[Opening Available records section]

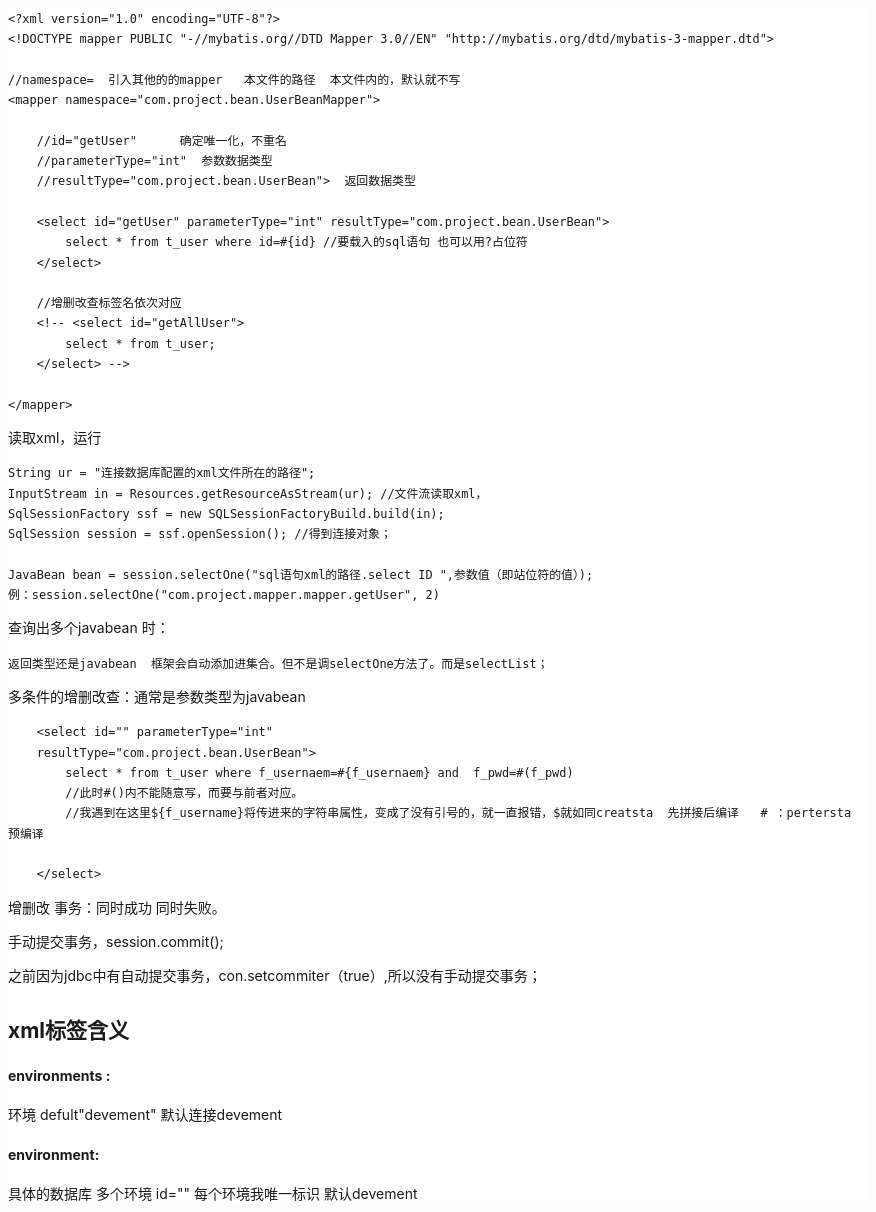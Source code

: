 	<?xml version="1.0" encoding="UTF-8"?>
	<!DOCTYPE mapper PUBLIC "-//mybatis.org//DTD Mapper 3.0//EN" "http://mybatis.org/dtd/mybatis-3-mapper.dtd">
	
	//namespace=  引入其他的的mapper   本文件的路径  本文件内的，默认就不写
	<mapper namespace="com.project.bean.UserBeanMapper">
	
		//id="getUser"  	确定唯一化，不重名
		//parameterType="int"  参数数据类型
		//resultType="com.project.bean.UserBean">  返回数据类型
		
		<select id="getUser" parameterType="int" resultType="com.project.bean.UserBean">
			select * from t_user where id=#{id} //要载入的sql语句 也可以用?占位符
		</select>
	
		//增删改查标签名依次对应
		<!-- <select id="getAllUser">
			select * from t_user;
		</select> -->
	
	</mapper>

读取xml，运行

	String ur = "连接数据库配置的xml文件所在的路径";
	InputStream in = Resources.getResourceAsStream(ur); //文件流读取xml，
	SqlSessionFactory ssf = new SQLSessionFactoryBuild.build(in);
	SqlSession session = ssf.openSession(); //得到连接对象；
	
	JavaBean bean = session.selectOne("sql语句xml的路径.select ID ",参数值（即站位符的值）);
	例：session.selectOne("com.project.mapper.mapper.getUser", 2)

查询出多个javabean 时：

	返回类型还是javabean  框架会自动添加进集合。但不是调selectOne方法了。而是selectList；

多条件的增删改查：通常是参数类型为javabean  
	
		<select id="" parameterType="int" 
		resultType="com.project.bean.UserBean">
			select * from t_user where f_usernaem=#{f_usernaem} and  f_pwd=#(f_pwd)
			//此时#()内不能随意写，而要与前者对应。
			//我遇到在这里${f_username}将传进来的字符串属性，变成了没有引号的，就一直报错，$就如同creatsta  先拼接后编译   # ：pertersta 预编译
	
		</select>

增删改 事务：同时成功 同时失败。

手动提交事务，session.commit();

之前因为jdbc中有自动提交事务，con.setcommiter（true）,所以没有手动提交事务；
## xml标签含义 ##

#### environments : 
 环境  defult"devement"  默认连接devement

#### environment: 
具体的数据库  多个环境 id="" 每个环境我唯一标识 默认devement
	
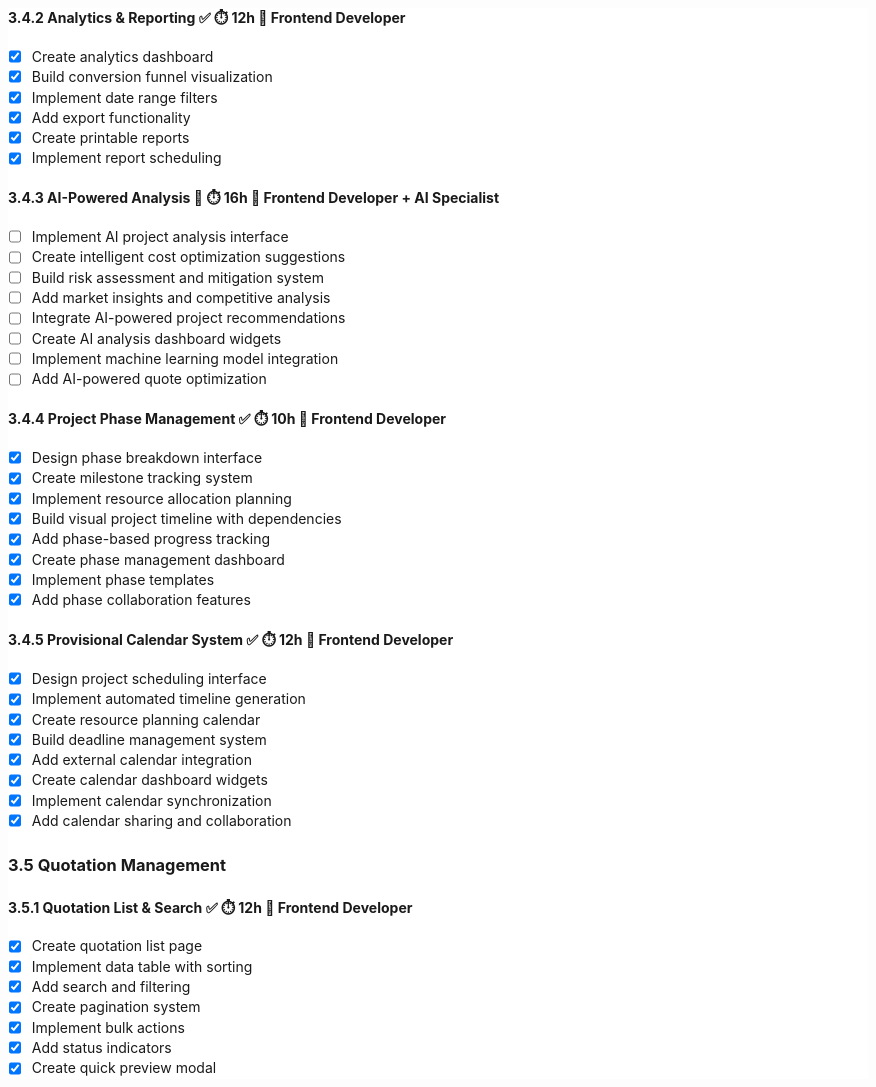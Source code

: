 #### 3.4.2 Analytics & Reporting ✅ ⏱️ 12h 👤 Frontend Developer
- [x] Create analytics dashboard
- [x] Build conversion funnel visualization
- [x] Implement date range filters
- [x] Add export functionality
- [x] Create printable reports
- [x] Implement report scheduling

#### 3.4.3 AI-Powered Analysis 🔴 ⏱️ 16h 👤 Frontend Developer + AI Specialist
- [ ] Implement AI project analysis interface
- [ ] Create intelligent cost optimization suggestions
- [ ] Build risk assessment and mitigation system
- [ ] Add market insights and competitive analysis
- [ ] Integrate AI-powered project recommendations
- [ ] Create AI analysis dashboard widgets
- [ ] Implement machine learning model integration
- [ ] Add AI-powered quote optimization

#### 3.4.4 Project Phase Management ✅ ⏱️ 10h 👤 Frontend Developer
- [x] Design phase breakdown interface
- [x] Create milestone tracking system
- [x] Implement resource allocation planning
- [x] Build visual project timeline with dependencies
- [x] Add phase-based progress tracking
- [x] Create phase management dashboard
- [x] Implement phase templates
- [x] Add phase collaboration features

#### 3.4.5 Provisional Calendar System ✅ ⏱️ 12h 👤 Frontend Developer
- [x] Design project scheduling interface
- [x] Implement automated timeline generation
- [x] Create resource planning calendar
- [x] Build deadline management system
- [x] Add external calendar integration
- [x] Create calendar dashboard widgets
- [x] Implement calendar synchronization
- [x] Add calendar sharing and collaboration

### 3.5 Quotation Management

#### 3.5.1 Quotation List & Search ✅ ⏱️ 12h 👤 Frontend Developer
- [x] Create quotation list page
- [x] Implement data table with sorting
- [x] Add search and filtering
- [x] Create pagination system
- [x] Implement bulk actions
- [x] Add status indicators
- [x] Create quick preview modal
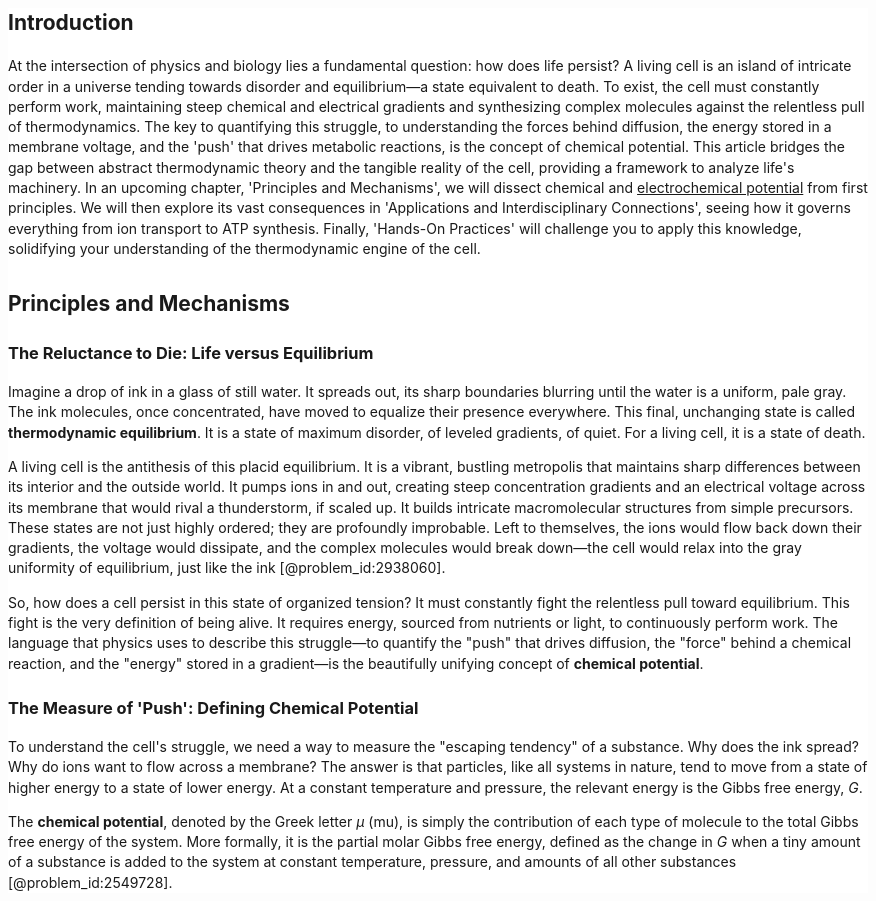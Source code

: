## Introduction
At the intersection of physics and biology lies a fundamental question: how does life persist? A living cell is an island of intricate order in a universe tending towards disorder and equilibrium—a state equivalent to death. To exist, the cell must constantly perform work, maintaining steep chemical and electrical gradients and synthesizing complex molecules against the relentless pull of thermodynamics. The key to quantifying this struggle, to understanding the forces behind diffusion, the energy stored in a membrane voltage, and the 'push' that drives metabolic reactions, is the concept of chemical potential. This article bridges the gap between abstract thermodynamic theory and the tangible reality of the cell, providing a framework to analyze life's machinery. In an upcoming chapter, 'Principles and Mechanisms', we will dissect chemical and [electrochemical potential](@article_id:140685) from first principles. We will then explore its vast consequences in 'Applications and Interdisciplinary Connections', seeing how it governs everything from ion transport to ATP synthesis. Finally, 'Hands-On Practices' will challenge you to apply this knowledge, solidifying your understanding of the thermodynamic engine of the cell.

## Principles and Mechanisms

### The Reluctance to Die: Life versus Equilibrium

Imagine a drop of ink in a glass of still water. It spreads out, its sharp boundaries blurring until the water is a uniform, pale gray. The ink molecules, once concentrated, have moved to equalize their presence everywhere. This final, unchanging state is called **thermodynamic equilibrium**. It is a state of maximum disorder, of leveled gradients, of quiet. For a living cell, it is a state of death.

A living cell is the antithesis of this placid equilibrium. It is a vibrant, bustling metropolis that maintains sharp differences between its interior and the outside world. It pumps ions in and out, creating steep concentration gradients and an electrical voltage across its membrane that would rival a thunderstorm, if scaled up. It builds intricate macromolecular structures from simple precursors. These states are not just highly ordered; they are profoundly improbable. Left to themselves, the ions would flow back down their gradients, the voltage would dissipate, and the complex molecules would break down—the cell would relax into the gray uniformity of equilibrium, just like the ink [@problem_id:2938060].

So, how does a cell persist in this state of organized tension? It must constantly fight the relentless pull toward equilibrium. This fight is the very definition of being alive. It requires energy, sourced from nutrients or light, to continuously perform work. The language that physics uses to describe this struggle—to quantify the "push" that drives diffusion, the "force" behind a chemical reaction, and the "energy" stored in a gradient—is the beautifully unifying concept of **chemical potential**.

### The Measure of 'Push': Defining Chemical Potential

To understand the cell's struggle, we need a way to measure the "escaping tendency" of a substance. Why does the ink spread? Why do ions want to flow across a membrane? The answer is that particles, like all systems in nature, tend to move from a state of higher energy to a state of lower energy. At a constant temperature and pressure, the relevant energy is the Gibbs free energy, $G$.

The **chemical potential**, denoted by the Greek letter $\mu$ (mu), is simply the contribution of each type of molecule to the total Gibbs free energy of the system. More formally, it is the partial molar Gibbs free energy, defined as the change in $G$ when a tiny amount of a substance is added to the system at constant temperature, pressure, and amounts of all other substances [@problem_id:2549728].
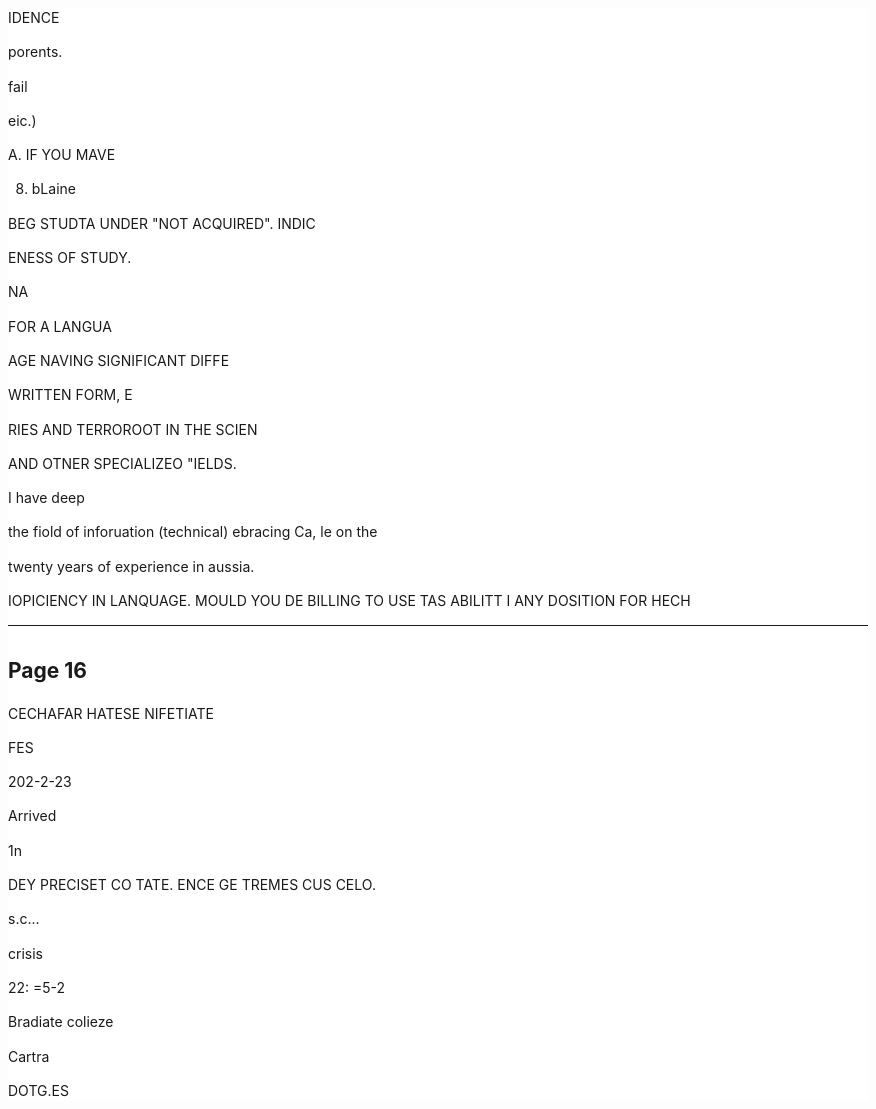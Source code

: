 IDENCE

porents.

fail

eic.)

A. IF YOU MAVE

8. bLaine

BEG STUDTA UNDER "NOT ACQUIRED". INDIC

ENESS OF STUDY.

NA

FOR A LANGUA

AGE NAVING SIGNIFICANT DIFFE

WRITTEN FORM, E

RIES AND TERROROOT IN THE SCIEN

AND OTNER SPECIALIZEO "IELDS.

I have deep

the fiold of inforuation (technical) ebracing Ca, le on the

twenty years of experience in aussia.

IOPICIENCY IN LANQUAGE. MOULD YOU DE BILLING TO USE TAS ABILITT I ANY DOSITION FOR HECH

---

## Page 16

CECHAFAR HATESE NIFETIATE

FES

202-2-23

Arrived

1n

DEY PRECISET CO TATE. ENCE GE TREMES CUS CELO.

s.c...

crisis

22: =5-2

Bradiate colieze

Cartra

DOTG.ES
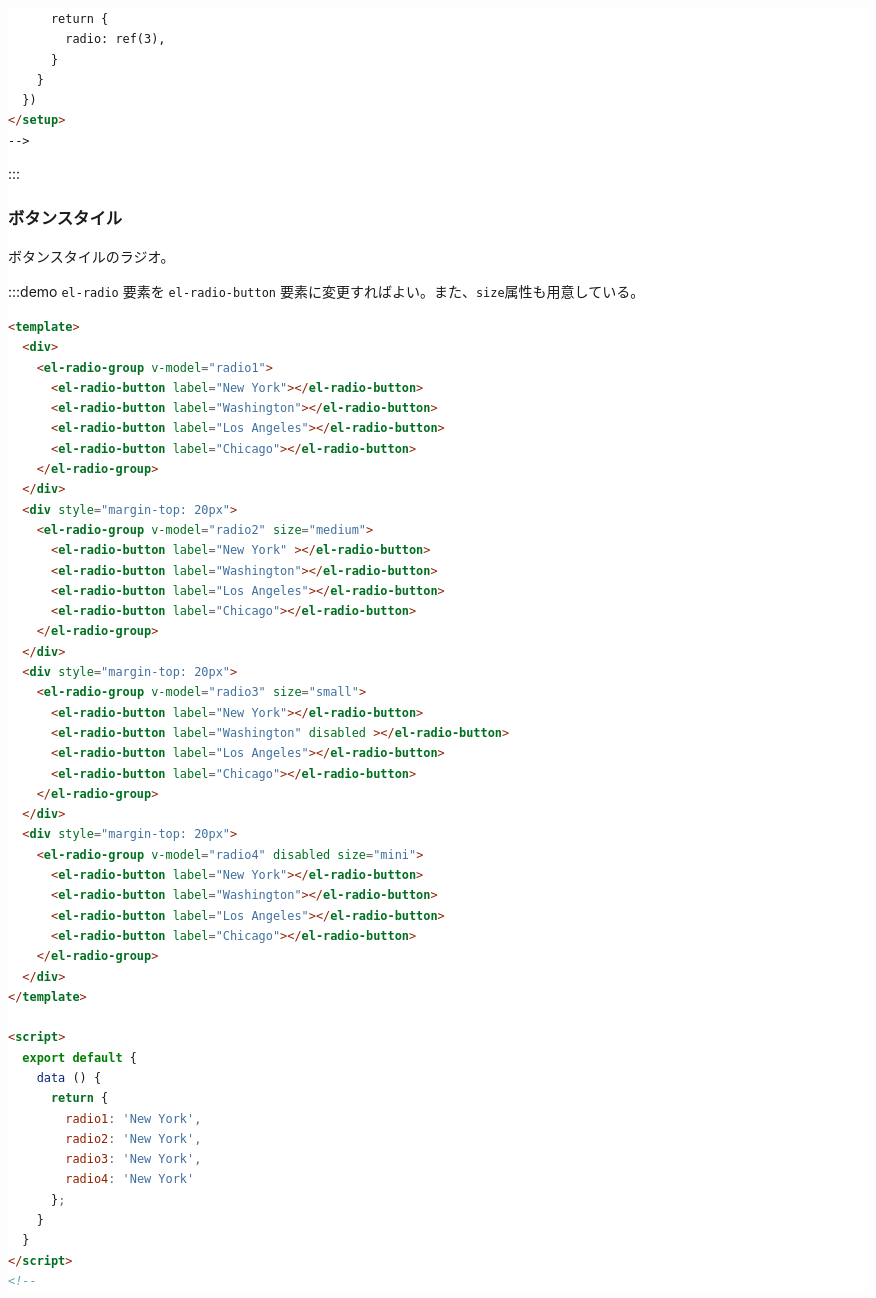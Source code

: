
 ```html
      return {
        radio: ref(3),
      }
    }
  })
</setup>
-->
```
:::

### ボタンスタイル

ボタンスタイルのラジオ。

:::demo `el-radio` 要素を `el-radio-button` 要素に変更すればよい。また、`size`属性も用意している。
```html
<template>
  <div>
    <el-radio-group v-model="radio1">
      <el-radio-button label="New York"></el-radio-button>
      <el-radio-button label="Washington"></el-radio-button>
      <el-radio-button label="Los Angeles"></el-radio-button>
      <el-radio-button label="Chicago"></el-radio-button>
    </el-radio-group>
  </div>
  <div style="margin-top: 20px">
    <el-radio-group v-model="radio2" size="medium">
      <el-radio-button label="New York" ></el-radio-button>
      <el-radio-button label="Washington"></el-radio-button>
      <el-radio-button label="Los Angeles"></el-radio-button>
      <el-radio-button label="Chicago"></el-radio-button>
    </el-radio-group>
  </div>
  <div style="margin-top: 20px">
    <el-radio-group v-model="radio3" size="small">
      <el-radio-button label="New York"></el-radio-button>
      <el-radio-button label="Washington" disabled ></el-radio-button>
      <el-radio-button label="Los Angeles"></el-radio-button>
      <el-radio-button label="Chicago"></el-radio-button>
    </el-radio-group>
  </div>
  <div style="margin-top: 20px">
    <el-radio-group v-model="radio4" disabled size="mini">
      <el-radio-button label="New York"></el-radio-button>
      <el-radio-button label="Washington"></el-radio-button>
      <el-radio-button label="Los Angeles"></el-radio-button>
      <el-radio-button label="Chicago"></el-radio-button>
    </el-radio-group>
  </div>
</template>

<script>
  export default {
    data () {
      return {
        radio1: 'New York',
        radio2: 'New York',
        radio3: 'New York',
        radio4: 'New York'
      };
    }
  }
</script>
<!--
```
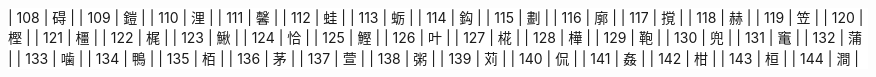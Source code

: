 |  108  |   碍   |
|  109  |   鎧   |
|  110  |   浬   |
|  111  |   馨   |
|  112  |   蛙   |
|  113  |   蛎   |
|  114  |   鈎   |
|  115  |   劃   |
|  116  |   廓   |
|  117  |   撹   |
|  118  |   赫   |
|  119  |   笠   |
|  120  |   樫   |
|  121  |   橿   |
|  122  |   梶   |
|  123  |   鰍   |
|  124  |   恰   |
|  125  |   鰹   |
|  126  |   叶   |
|  127  |   椛   |
|  128  |   樺   |
|  129  |   鞄   |
|  130  |   兜   |
|  131  |   竃   |
|  132  |   蒲   |
|  133  |   噛   |
|  134  |   鴨   |
|  135  |   栢   |
|  136  |   茅   |
|  137  |   萱   |
|  138  |   粥   |
|  139  |   苅   |
|  140  |   侃   |
|  141  |   姦   |
|  142  |   柑   |
|  143  |   桓   |
|  144  |   澗   |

[Closing Available records section]

Pictures are to be left out; the lines from the start of the records above through the line holding "SqlSession session = ssf.openSession();" are to be returned exactly.

Source code

: 	<?xml version="1.0" encoding="UTF-8"?>
	<!DOCTYPE mapper PUBLIC "-//mybatis.org//DTD Mapper 3.0//EN" "http://mybatis.org/dtd/mybatis-3-mapper.dtd">
	
	//namespace=  引入其他的的mapper   本文件的路径  本文件内的，默认就不写
	<mapper namespace="com.project.bean.UserBeanMapper">
	
		//id="getUser"  	确定唯一化，不重名
		//parameterType="int"  参数数据类型
		//resultType="com.project.bean.UserBean">  返回数据类型
		
		<select id="getUser" parameterType="int" resultType="com.project.bean.UserBean">
			select * from t_user where id=#{id} //要载入的sql语句 也可以用?占位符
		</select>
	
		//增删改查标签名依次对应
		<!-- <select id="getAllUser">
			select * from t_user;
		</select> -->
	
	</mapper>

读取xml，运行

	String ur = "连接数据库配置的xml文件所在的路径";
	InputStream in = Resources.getResourceAsStream(ur); //文件流读取xml，
	SqlSessionFactory ssf = new SQLSessionFactoryBuild.build(in);
	SqlSession session = ssf.openSession(); //得到连接对象；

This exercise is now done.